- [Dataset entries]:
╔══

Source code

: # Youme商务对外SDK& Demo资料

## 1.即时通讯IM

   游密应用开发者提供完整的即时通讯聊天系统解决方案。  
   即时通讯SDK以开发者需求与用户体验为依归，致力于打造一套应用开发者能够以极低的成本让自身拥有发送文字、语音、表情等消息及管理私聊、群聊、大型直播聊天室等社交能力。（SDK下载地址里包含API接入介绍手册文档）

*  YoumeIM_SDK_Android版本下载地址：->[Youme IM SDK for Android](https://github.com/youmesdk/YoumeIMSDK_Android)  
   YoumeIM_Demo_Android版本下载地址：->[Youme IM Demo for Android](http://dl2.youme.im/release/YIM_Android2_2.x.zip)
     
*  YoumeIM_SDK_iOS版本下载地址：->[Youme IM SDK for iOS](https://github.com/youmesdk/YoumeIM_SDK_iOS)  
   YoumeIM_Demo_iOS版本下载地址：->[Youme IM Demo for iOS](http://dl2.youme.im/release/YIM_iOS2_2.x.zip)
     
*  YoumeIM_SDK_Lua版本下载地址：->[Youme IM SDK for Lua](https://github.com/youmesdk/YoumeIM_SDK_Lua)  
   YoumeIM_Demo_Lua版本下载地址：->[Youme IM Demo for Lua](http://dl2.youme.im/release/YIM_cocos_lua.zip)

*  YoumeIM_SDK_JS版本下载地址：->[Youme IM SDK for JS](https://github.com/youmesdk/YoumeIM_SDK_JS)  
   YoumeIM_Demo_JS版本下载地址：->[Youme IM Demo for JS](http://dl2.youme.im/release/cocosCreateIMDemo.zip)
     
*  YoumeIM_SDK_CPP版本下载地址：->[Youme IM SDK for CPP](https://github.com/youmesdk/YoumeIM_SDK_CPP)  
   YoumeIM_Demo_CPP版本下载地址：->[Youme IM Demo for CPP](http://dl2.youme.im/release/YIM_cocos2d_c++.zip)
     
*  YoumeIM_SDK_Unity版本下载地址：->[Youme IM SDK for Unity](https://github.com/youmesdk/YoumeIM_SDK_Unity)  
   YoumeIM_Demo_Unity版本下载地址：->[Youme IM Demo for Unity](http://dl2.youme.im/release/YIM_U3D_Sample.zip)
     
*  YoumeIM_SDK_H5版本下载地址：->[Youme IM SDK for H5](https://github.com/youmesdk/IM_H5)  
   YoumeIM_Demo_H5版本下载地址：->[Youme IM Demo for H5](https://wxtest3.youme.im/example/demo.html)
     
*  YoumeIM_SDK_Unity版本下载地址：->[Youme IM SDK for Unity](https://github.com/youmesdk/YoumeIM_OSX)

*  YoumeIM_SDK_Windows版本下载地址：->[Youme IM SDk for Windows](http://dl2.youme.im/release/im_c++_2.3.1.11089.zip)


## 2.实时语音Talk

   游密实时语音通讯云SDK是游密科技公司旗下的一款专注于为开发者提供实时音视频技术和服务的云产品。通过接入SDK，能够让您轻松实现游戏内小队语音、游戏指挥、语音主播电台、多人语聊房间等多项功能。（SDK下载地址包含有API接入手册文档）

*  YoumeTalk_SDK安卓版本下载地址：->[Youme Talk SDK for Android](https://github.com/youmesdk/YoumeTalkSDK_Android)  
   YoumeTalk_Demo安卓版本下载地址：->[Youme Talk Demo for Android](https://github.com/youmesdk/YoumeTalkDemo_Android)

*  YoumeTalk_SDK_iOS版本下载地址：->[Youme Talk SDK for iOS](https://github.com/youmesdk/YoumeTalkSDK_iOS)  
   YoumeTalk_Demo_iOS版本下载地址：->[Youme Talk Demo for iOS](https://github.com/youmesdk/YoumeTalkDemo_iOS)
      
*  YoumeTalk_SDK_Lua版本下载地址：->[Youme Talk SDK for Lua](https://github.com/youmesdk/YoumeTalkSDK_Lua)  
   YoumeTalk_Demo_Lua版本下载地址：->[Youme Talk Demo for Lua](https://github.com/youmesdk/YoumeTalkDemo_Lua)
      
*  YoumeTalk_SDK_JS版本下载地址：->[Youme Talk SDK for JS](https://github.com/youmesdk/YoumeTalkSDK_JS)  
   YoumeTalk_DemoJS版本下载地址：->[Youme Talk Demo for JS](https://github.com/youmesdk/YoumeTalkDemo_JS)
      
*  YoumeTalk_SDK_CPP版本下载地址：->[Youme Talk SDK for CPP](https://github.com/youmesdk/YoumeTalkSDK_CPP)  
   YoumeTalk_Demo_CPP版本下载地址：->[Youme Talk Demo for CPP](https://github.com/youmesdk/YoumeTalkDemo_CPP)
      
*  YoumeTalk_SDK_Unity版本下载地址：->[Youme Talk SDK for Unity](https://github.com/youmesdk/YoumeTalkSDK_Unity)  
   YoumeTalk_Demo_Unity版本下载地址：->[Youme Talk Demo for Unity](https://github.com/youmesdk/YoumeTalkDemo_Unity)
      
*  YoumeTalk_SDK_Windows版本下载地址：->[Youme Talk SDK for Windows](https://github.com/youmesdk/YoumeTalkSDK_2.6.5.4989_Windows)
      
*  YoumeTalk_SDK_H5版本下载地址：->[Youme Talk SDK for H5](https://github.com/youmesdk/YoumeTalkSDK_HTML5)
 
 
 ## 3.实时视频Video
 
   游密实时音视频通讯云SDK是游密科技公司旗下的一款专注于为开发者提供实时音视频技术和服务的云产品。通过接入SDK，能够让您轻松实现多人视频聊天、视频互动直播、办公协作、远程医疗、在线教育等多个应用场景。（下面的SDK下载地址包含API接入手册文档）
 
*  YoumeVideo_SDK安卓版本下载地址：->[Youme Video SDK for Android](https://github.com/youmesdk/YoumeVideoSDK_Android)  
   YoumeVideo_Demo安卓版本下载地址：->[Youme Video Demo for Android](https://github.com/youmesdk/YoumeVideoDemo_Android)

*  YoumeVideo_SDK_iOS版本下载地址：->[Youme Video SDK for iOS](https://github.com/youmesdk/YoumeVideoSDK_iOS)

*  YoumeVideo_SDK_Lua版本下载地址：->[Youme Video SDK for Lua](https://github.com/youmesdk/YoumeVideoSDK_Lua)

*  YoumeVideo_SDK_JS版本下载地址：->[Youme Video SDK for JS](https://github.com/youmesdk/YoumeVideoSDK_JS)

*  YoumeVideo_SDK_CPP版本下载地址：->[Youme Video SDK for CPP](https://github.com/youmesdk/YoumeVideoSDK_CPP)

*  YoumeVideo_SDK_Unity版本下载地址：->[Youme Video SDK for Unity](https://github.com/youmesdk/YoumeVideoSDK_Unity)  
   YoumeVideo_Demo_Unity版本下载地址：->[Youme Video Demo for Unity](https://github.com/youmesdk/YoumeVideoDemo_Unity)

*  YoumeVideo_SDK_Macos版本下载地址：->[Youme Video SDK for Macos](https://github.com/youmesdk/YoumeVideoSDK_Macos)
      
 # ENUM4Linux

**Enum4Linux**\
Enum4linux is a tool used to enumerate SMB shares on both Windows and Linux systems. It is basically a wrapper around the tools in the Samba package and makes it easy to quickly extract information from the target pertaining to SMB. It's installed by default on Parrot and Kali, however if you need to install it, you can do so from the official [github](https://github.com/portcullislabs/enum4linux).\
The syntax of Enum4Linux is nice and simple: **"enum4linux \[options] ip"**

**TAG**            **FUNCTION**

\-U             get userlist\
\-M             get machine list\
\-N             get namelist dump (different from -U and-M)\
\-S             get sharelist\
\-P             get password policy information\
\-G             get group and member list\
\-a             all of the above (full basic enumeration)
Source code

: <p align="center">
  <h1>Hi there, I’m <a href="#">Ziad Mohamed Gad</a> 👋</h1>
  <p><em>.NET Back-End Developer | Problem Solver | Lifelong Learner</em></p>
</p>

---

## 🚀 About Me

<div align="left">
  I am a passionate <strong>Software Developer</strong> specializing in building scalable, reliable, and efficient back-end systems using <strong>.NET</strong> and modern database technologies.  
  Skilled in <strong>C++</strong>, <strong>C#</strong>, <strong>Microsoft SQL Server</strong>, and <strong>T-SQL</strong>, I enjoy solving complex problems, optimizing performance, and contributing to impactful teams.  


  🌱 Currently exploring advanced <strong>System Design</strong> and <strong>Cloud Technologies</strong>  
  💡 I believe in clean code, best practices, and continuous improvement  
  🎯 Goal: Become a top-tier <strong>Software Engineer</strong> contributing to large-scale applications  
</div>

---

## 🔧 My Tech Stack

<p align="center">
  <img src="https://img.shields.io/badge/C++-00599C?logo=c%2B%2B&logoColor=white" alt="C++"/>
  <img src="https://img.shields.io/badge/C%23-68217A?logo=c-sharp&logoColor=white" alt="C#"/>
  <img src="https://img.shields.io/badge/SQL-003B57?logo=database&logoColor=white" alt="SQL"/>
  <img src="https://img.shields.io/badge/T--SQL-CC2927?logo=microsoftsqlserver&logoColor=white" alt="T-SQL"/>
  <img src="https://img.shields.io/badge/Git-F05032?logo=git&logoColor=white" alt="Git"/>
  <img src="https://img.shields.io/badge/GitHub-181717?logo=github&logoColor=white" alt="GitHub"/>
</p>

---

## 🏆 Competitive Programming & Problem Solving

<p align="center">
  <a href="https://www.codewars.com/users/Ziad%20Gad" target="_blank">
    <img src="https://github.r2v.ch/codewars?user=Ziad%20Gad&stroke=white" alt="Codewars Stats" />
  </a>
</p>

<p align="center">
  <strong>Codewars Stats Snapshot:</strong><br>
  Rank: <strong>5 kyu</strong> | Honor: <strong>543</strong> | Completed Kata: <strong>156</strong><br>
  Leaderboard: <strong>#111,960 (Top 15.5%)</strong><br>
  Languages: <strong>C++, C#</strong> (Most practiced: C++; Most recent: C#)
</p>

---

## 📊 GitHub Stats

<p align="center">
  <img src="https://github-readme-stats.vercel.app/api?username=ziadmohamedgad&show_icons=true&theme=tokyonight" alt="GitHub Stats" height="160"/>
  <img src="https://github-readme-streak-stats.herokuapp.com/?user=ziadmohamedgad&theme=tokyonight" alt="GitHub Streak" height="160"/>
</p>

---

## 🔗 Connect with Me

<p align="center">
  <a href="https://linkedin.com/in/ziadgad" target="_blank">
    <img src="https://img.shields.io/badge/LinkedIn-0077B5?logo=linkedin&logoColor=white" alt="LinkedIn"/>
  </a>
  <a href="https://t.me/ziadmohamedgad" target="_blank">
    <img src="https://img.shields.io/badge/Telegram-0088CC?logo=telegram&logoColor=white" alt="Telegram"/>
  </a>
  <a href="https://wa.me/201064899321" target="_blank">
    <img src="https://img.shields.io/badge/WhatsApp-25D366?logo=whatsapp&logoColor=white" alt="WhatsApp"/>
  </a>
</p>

╚══

- [Problem details]: Search the data and copy each line containing "Unity".

- [Solution to this exercise]:
*  YoumeIM_SDK_Unity版本下载地址：->[Youme IM SDK for Unity](https://github.com/youmesdk/YoumeIM_SDK_Unity)  
   YoumeIM_Demo_Unity版本下载地址：->[Youme IM Demo for Unity](http://dl2.youme.im/release/YIM_U3D_Sample.zip)
*  YoumeIM_SDK_Unity版本下载地址：->[Youme IM SDK for Unity](https://github.com/youmesdk/YoumeIM_OSX)
*  YoumeTalk_SDK_Unity版本下载地址：->[Youme Talk SDK for Unity](https://github.com/youmesdk/YoumeTalkSDK_Unity)  
   YoumeTalk_Demo_Unity版本下载地址：->[Youme Talk Demo for Unity](https://github.com/youmesdk/YoumeTalkDemo_Unity)
*  YoumeVideo_SDK_Unity版本下载地址：->[Youme Video SDK for Unity](https://github.com/youmesdk/YoumeVideoSDK_Unity)  
   YoumeVideo_Demo_Unity版本下载地址：->[Youme Video Demo for Unity](https://github.com/youmesdk/YoumeVideoDemo_Unity)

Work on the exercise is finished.